#### REQUIRED ACTION
Filter the data below, keeping only lines that contain "small".

::::

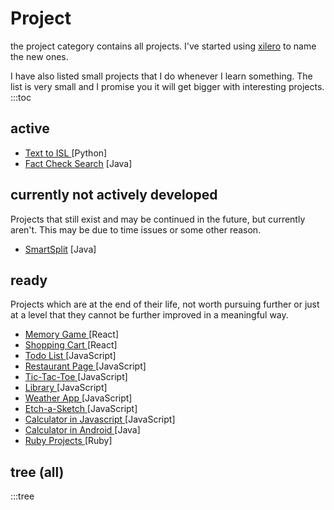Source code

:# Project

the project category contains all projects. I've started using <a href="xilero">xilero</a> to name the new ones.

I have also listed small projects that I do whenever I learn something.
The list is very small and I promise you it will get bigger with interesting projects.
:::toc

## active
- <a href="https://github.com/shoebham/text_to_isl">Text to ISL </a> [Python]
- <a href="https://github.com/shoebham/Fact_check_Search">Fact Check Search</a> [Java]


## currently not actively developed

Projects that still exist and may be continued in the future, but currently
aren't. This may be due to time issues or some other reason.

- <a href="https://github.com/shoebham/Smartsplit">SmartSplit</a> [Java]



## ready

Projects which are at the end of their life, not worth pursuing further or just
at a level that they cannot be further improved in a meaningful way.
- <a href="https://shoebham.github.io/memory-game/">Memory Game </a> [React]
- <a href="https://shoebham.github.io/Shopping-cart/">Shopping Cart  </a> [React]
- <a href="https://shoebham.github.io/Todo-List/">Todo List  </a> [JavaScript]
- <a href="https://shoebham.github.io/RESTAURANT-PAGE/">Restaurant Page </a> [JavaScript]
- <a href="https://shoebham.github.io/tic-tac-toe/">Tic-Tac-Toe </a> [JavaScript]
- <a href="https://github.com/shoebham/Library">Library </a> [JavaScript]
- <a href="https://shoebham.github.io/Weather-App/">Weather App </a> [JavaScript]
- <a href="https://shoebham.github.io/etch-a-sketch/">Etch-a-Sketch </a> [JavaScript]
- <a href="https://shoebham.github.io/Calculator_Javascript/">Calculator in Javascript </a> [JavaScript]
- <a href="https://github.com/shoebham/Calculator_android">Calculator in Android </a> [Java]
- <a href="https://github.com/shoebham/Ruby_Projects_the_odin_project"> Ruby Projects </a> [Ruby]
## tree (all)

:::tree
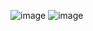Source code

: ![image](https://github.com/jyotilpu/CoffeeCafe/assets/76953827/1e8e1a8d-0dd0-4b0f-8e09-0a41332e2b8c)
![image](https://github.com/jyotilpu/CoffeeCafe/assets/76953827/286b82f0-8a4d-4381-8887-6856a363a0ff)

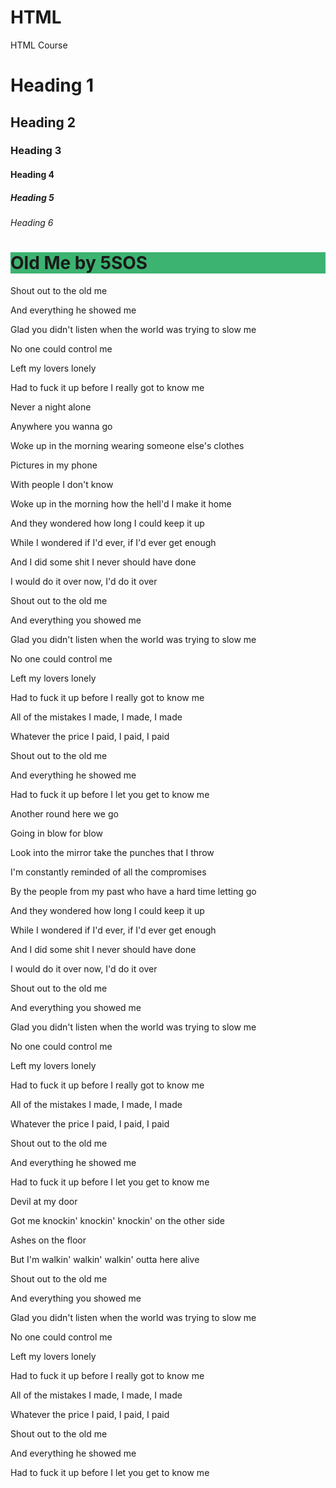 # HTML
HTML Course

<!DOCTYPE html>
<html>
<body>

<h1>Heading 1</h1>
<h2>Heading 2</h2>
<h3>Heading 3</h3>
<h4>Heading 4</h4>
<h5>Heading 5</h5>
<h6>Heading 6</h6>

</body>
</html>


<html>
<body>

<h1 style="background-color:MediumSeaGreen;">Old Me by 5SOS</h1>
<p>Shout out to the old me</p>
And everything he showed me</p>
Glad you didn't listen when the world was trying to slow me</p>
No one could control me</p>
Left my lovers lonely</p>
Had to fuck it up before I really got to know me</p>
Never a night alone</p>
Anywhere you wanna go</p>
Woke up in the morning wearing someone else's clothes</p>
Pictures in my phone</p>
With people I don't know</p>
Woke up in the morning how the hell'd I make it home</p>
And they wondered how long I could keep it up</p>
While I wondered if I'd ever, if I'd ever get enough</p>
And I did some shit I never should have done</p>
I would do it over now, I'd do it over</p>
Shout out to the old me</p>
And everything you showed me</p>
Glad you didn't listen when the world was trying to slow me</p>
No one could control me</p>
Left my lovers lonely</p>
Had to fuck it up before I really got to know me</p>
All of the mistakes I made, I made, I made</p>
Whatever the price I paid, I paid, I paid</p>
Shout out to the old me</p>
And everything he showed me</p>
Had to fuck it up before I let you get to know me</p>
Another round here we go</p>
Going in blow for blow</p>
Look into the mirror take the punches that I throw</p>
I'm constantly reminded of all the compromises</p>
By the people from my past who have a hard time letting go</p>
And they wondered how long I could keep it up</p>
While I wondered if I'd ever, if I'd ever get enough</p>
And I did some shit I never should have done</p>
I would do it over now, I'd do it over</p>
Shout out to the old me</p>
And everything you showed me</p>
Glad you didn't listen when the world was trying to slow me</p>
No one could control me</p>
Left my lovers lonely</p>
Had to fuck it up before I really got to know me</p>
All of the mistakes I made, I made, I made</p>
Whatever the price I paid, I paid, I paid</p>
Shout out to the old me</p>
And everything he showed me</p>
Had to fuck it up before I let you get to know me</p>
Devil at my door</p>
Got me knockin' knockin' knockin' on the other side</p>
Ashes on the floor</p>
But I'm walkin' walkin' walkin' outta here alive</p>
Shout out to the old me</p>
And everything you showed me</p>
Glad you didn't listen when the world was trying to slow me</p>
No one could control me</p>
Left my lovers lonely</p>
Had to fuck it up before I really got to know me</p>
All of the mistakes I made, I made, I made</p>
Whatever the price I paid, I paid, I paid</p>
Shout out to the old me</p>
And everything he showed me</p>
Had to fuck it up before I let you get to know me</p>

::::

#### WRITTEN RESPONSE
I have also listed small projects that I do whenever I learn something.
The list is very small and I promise you it will get bigger with interesting projects.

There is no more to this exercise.